I stumbled out of the bloody kitchen and into the common room again.  Whatever had been done to me was quickly wearing off, though I do not know what exactly they had done to me.  It stank of Chaos, though.  I now begin to understand why the Deathwing was here.  I keyed my comlink, but only static returned.  Some kind of interference stopped my call for help.  I looked at the floor, and saw the footprints of the killers in the dust, one a crisp boot mark, the other a trail carved from the dirt by dragged robes.  They led straight out the door.  I dashed to the hallway, looking for Jullos and Ginea, and was brought up short.  They were sprawled on the floor, weakly convulsing and frothing at the mouth.  Jullos' young face was twisted into a mask of pain.  I knew nothing of how to treat them, so I rushed on to the door.  The field surrounding the building was empty, and the heretic leaders had left no trace of their passing here.  I quickly glanced at where Hybert had been, and saw him slumped over his heavy bolter, unconscious or dead I couldn't tell.  I sprinted across the field, continuing to key my comlink, but apparently the heretics had some method of jamming our communications.  As I flew across the field, I saw Hybert stirring  yes!  He groggily looked up at me as I ran up to him.

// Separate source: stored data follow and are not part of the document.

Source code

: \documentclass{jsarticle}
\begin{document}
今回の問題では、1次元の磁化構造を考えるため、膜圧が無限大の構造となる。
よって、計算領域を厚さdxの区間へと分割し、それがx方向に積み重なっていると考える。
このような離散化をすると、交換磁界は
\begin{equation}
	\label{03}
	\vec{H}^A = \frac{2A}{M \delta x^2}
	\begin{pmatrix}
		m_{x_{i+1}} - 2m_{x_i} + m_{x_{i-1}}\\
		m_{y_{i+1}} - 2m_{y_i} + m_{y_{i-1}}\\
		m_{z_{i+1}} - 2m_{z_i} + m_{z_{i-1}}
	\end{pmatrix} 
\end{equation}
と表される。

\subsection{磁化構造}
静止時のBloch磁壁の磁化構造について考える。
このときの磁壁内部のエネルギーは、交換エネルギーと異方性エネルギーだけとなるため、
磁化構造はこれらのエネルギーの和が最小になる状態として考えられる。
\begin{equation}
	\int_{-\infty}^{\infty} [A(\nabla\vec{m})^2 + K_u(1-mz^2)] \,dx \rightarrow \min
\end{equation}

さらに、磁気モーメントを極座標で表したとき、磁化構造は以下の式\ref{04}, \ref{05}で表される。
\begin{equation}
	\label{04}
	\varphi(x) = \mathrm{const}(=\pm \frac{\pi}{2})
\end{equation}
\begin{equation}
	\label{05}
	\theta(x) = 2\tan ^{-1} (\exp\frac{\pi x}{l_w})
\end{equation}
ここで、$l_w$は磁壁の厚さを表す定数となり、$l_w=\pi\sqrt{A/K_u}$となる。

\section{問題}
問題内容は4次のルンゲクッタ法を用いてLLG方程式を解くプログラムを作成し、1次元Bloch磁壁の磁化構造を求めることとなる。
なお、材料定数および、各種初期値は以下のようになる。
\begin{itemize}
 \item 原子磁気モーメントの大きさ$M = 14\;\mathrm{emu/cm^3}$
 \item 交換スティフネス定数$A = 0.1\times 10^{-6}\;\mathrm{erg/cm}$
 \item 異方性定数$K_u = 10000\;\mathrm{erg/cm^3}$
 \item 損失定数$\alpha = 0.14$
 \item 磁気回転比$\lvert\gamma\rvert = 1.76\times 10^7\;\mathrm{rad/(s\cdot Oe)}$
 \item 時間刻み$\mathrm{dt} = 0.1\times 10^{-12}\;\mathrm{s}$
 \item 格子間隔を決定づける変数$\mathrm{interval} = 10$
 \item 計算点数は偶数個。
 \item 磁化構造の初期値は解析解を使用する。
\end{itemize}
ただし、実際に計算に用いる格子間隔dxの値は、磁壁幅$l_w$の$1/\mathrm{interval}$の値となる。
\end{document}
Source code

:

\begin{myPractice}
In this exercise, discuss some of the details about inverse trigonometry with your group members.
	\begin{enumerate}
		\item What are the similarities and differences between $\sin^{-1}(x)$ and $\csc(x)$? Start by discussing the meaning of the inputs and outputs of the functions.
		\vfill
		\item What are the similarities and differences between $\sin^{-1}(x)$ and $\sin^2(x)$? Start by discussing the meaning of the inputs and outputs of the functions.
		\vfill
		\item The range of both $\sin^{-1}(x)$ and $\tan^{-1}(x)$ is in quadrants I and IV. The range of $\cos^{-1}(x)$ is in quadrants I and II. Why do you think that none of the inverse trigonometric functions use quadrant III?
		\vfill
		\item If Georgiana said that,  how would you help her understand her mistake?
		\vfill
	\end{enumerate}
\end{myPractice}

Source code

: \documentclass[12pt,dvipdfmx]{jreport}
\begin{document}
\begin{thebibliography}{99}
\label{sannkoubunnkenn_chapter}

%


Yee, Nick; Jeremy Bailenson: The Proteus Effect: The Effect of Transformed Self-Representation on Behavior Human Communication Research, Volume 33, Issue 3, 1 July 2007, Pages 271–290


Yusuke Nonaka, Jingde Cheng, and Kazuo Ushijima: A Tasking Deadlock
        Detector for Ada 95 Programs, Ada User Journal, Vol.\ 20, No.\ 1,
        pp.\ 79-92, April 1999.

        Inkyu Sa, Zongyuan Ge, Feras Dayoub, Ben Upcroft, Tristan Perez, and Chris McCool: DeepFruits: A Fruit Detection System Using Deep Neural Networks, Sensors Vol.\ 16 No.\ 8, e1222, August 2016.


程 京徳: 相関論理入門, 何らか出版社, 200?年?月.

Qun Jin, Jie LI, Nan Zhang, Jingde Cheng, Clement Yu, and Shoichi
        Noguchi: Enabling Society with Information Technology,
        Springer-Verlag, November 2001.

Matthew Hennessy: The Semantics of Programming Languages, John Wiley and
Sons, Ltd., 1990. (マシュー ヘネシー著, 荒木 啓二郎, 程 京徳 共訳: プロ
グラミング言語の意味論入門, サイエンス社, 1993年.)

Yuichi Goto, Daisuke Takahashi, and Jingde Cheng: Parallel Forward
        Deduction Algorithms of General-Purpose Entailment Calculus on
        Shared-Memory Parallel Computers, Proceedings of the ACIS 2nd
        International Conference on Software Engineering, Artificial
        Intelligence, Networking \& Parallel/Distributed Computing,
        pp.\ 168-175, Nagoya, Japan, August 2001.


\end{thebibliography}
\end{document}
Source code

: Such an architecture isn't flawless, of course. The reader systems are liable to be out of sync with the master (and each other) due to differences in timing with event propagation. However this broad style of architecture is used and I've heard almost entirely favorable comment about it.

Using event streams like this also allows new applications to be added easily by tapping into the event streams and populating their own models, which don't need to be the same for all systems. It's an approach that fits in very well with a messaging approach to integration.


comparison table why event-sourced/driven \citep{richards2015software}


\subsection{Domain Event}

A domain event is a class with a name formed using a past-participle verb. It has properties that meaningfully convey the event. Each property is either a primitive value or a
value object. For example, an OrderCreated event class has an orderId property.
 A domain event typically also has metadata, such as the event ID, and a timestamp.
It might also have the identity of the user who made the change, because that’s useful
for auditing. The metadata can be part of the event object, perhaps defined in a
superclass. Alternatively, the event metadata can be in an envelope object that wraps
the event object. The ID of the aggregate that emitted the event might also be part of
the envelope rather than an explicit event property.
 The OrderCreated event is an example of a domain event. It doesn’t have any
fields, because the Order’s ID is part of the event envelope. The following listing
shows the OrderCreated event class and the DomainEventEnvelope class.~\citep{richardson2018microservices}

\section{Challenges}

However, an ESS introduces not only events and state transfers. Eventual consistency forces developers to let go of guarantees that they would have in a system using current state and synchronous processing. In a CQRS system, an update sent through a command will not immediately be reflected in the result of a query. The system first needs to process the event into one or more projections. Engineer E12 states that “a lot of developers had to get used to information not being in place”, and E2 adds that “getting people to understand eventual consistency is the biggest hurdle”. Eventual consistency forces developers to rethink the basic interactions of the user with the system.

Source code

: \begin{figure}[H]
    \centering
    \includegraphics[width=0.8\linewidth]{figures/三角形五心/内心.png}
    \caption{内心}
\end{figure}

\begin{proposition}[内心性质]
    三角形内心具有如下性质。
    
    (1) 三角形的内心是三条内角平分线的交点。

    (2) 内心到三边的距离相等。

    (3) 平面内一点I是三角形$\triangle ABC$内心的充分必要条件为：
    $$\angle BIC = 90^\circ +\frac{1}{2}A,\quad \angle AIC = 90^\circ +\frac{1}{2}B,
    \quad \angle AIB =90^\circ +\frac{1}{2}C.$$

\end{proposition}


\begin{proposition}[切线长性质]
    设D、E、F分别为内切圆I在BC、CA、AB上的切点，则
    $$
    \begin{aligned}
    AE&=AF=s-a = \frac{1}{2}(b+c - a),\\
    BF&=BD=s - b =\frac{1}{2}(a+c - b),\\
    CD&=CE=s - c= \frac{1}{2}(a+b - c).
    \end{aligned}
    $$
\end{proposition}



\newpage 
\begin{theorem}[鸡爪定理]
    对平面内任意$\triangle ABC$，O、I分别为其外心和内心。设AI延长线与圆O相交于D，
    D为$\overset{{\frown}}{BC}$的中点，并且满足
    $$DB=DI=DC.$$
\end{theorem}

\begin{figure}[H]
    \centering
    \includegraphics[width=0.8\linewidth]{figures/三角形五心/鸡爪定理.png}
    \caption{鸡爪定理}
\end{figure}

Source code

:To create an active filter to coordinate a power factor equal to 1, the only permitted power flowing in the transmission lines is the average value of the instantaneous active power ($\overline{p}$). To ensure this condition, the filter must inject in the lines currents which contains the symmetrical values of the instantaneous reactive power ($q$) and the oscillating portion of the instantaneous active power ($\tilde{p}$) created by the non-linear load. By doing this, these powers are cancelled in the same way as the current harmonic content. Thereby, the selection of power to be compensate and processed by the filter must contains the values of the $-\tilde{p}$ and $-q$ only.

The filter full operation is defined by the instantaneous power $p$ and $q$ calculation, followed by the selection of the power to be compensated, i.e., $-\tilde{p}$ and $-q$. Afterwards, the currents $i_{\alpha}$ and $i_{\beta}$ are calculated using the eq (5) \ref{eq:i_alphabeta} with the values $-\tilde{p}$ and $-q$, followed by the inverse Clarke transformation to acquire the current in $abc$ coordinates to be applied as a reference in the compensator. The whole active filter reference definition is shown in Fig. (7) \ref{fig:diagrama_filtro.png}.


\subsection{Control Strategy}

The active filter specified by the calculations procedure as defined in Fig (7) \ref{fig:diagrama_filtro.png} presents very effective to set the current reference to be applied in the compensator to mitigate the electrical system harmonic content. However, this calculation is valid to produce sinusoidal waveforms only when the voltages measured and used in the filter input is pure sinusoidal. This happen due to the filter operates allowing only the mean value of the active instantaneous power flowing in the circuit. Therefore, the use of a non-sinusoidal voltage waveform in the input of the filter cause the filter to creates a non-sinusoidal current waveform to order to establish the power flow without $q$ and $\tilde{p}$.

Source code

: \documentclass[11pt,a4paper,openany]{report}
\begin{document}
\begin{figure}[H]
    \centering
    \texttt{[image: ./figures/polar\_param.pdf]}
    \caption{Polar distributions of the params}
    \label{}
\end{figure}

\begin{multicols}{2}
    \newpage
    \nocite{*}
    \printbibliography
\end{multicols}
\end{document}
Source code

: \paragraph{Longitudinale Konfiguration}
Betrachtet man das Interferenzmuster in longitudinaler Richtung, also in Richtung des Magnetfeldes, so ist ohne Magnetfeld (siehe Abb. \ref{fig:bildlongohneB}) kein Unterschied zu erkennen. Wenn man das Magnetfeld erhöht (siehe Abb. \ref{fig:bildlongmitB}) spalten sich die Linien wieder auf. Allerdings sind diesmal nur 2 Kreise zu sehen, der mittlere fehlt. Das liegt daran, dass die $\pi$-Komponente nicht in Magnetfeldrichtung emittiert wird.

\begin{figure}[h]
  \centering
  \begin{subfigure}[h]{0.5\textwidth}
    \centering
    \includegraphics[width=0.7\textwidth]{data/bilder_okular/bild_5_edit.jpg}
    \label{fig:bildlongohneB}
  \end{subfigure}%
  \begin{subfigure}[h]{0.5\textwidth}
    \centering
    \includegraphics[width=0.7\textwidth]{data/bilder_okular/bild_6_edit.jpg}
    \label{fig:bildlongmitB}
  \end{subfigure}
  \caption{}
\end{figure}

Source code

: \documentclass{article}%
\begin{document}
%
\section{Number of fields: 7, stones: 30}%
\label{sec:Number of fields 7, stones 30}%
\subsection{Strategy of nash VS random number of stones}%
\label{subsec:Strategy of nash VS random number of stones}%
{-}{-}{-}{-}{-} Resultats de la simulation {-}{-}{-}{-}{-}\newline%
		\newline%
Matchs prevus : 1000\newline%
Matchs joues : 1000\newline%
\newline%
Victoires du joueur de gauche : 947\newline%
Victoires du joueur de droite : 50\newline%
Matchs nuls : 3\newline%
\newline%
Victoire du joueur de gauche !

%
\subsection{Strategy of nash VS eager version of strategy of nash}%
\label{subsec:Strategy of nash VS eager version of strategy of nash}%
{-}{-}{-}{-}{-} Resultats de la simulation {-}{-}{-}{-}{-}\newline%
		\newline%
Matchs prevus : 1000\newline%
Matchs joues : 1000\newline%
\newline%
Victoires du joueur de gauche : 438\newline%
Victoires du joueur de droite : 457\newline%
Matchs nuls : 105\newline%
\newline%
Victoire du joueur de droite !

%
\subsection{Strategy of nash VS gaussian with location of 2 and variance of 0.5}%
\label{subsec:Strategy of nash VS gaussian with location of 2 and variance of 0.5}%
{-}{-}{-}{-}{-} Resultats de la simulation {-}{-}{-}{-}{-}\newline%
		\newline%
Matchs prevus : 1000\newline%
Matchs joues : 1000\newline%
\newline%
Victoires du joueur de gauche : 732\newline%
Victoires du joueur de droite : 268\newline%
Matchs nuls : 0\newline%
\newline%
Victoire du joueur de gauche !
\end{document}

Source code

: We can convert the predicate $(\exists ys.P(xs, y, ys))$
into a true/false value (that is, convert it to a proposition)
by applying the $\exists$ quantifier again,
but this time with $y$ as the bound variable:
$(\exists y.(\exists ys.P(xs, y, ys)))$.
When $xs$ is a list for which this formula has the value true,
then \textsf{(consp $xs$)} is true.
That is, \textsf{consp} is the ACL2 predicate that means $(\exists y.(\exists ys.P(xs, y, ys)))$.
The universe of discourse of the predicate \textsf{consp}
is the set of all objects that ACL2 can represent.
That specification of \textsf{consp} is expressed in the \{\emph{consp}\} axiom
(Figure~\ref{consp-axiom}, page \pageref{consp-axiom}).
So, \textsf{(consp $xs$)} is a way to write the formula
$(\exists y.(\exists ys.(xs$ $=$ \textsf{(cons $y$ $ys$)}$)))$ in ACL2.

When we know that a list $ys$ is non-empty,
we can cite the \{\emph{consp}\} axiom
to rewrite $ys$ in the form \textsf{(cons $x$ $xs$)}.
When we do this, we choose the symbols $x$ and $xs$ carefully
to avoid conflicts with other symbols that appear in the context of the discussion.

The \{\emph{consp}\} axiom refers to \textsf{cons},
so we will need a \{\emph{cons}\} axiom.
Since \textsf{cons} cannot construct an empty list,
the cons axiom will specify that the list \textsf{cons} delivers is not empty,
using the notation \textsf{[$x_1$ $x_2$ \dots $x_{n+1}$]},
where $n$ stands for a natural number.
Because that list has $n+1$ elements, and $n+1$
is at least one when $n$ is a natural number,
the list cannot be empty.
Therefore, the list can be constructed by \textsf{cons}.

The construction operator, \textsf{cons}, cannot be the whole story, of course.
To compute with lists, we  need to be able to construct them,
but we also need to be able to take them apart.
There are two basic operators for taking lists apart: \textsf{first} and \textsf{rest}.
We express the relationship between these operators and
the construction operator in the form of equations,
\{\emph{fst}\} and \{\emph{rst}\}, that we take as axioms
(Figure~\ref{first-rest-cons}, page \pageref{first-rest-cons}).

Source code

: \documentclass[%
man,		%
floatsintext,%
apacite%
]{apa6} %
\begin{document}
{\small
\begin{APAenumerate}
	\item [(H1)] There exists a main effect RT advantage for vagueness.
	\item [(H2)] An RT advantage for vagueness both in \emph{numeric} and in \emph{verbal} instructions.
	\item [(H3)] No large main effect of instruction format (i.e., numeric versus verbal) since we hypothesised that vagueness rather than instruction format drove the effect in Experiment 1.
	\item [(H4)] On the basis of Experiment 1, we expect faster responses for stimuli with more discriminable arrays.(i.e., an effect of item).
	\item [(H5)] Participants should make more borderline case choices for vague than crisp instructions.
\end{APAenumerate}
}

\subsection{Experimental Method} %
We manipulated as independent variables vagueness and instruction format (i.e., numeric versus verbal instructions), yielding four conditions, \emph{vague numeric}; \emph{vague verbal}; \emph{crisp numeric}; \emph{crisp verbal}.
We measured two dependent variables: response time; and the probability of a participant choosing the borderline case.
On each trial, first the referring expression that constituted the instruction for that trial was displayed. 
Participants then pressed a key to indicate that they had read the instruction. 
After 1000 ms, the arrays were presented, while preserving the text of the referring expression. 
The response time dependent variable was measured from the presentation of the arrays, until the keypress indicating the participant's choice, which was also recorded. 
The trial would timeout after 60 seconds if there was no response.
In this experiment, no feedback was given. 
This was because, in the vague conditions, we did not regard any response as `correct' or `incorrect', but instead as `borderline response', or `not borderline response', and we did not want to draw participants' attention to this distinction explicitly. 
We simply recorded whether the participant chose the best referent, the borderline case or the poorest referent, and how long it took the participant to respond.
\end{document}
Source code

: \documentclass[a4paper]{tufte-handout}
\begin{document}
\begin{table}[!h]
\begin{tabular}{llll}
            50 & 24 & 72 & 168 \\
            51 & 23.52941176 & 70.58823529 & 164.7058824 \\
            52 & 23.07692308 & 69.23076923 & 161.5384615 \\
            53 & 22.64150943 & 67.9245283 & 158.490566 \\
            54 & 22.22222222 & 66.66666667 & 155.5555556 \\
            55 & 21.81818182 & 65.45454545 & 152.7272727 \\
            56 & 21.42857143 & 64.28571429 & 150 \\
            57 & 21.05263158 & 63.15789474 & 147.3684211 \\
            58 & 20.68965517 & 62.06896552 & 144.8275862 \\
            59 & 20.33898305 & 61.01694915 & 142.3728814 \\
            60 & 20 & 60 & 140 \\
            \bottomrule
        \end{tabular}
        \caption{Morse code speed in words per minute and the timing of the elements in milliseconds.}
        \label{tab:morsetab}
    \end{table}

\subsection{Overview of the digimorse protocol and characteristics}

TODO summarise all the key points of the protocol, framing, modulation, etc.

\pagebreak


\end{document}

'Broth Brother Kinop,' Hybert slurred, 'what happened?'

'I'm not exactly sure, my brother, but I think the leaders are escaping.  They have already killed Losacan and crippled Ginea and Jullos.  Can you walk?'  I blurted.  Hybert violently shook his head, clearing it, and pushed himself forcefully to his feet. 

'Yes, I can brother.  Where did they go?'

'I'm not sure, but my guess is straight into the forest.  If we hurry, we may catch them.'

Hybert drew his pistol and blade.  'I saw a path into the forest about fifty meters that way,' he said, pointing.  'They may have gone down it.'

'Then let us follow, brother.'  I turned and ran in the direction Hybert indicated, and he followed me.  We had gone barely five steps down the path, when the air seemed to grow warmer, and I could feel my muscles relaxing.  I turned to my brother, and saw he felt it, too.  'This is how they mean to escape, but we know it now.  Can you resist, brother?'  I asked, trying to sound more confident than I felt.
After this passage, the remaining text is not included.